━━━ Records provided ━━━

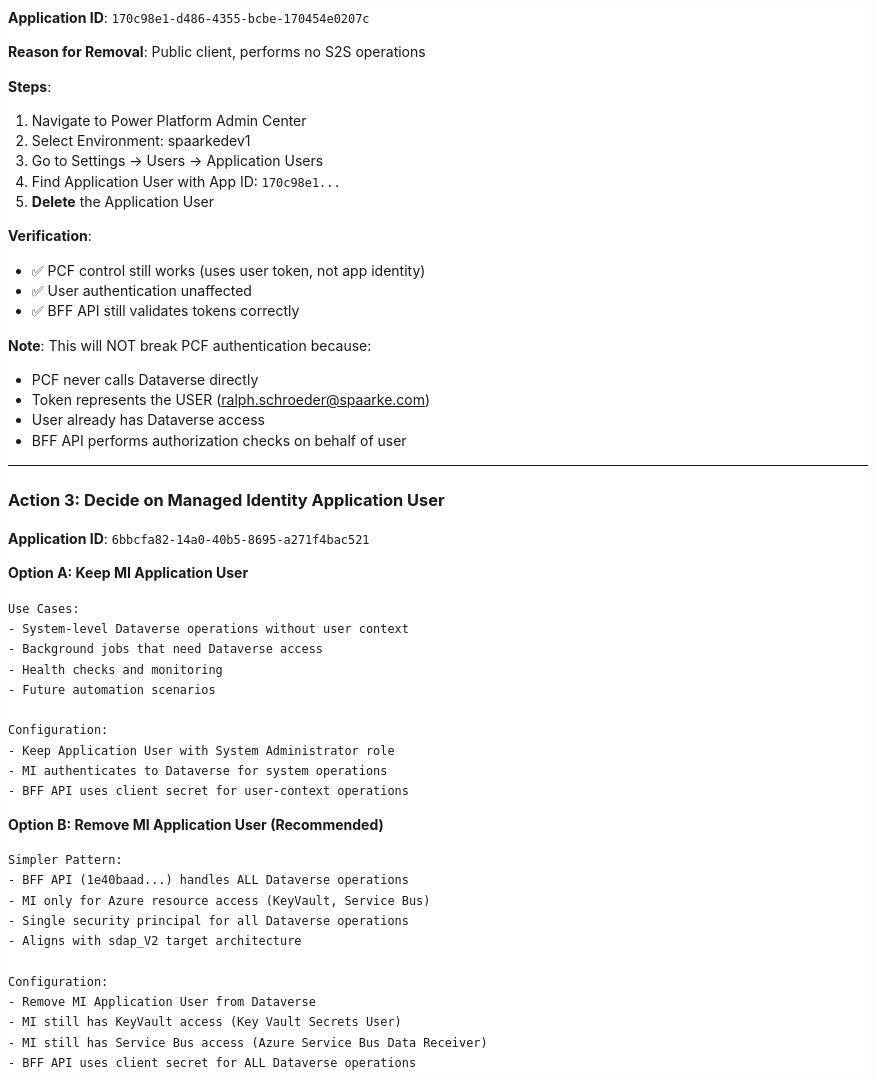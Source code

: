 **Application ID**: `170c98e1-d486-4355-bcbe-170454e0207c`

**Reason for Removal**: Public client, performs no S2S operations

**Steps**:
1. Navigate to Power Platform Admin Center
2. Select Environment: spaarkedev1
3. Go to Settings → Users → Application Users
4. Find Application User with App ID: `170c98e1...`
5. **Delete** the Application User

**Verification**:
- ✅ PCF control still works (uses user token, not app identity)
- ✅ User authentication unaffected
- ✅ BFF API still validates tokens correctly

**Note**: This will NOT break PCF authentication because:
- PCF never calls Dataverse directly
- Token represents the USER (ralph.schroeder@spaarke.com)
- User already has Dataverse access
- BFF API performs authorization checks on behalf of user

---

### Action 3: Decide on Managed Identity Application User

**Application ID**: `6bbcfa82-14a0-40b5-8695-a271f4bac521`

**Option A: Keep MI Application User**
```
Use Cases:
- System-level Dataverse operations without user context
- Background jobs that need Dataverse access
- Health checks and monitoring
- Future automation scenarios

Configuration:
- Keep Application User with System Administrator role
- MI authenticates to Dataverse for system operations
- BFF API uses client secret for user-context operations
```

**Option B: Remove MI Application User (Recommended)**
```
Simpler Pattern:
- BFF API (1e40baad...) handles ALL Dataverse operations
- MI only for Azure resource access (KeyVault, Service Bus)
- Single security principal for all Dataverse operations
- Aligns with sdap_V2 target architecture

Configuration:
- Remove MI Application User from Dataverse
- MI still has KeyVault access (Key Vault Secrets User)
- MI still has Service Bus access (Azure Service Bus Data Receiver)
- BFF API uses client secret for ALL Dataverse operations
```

━━━
━━━ Records provided ━━━

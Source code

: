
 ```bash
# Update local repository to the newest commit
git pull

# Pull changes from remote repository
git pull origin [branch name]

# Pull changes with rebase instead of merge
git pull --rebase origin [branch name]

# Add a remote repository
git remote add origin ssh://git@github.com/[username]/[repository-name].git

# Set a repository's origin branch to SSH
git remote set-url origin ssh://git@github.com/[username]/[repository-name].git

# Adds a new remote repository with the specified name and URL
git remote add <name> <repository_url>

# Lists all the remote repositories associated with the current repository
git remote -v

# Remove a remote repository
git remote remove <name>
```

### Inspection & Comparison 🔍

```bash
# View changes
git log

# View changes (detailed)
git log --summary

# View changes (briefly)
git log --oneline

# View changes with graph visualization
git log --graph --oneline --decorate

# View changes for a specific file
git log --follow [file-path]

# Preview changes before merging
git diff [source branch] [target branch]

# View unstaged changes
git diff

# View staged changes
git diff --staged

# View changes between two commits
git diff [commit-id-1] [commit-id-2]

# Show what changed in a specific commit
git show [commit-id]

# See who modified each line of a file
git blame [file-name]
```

━━━
━━━ Records provided ━━━

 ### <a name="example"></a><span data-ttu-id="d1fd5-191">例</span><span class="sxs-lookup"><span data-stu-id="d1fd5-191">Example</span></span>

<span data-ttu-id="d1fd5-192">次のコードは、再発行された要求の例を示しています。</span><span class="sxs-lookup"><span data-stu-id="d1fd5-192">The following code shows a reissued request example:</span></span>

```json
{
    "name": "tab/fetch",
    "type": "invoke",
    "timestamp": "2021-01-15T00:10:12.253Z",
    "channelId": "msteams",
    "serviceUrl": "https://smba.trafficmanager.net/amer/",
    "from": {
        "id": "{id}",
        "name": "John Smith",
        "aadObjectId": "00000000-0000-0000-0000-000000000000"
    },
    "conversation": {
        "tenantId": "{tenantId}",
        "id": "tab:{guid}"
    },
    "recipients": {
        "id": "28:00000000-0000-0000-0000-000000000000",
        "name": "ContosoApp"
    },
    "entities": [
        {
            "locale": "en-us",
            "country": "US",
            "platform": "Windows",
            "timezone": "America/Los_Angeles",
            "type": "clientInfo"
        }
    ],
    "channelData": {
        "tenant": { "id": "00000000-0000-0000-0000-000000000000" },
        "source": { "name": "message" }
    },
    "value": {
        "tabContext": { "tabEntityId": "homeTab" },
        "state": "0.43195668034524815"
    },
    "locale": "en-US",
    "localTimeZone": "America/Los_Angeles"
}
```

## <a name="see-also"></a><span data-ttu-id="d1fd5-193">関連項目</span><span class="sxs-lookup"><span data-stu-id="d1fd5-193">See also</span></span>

━━━

» **Problem details**
Respond with one number, namely the count of lines in the entries above that hold the word "from".

» **Result**
3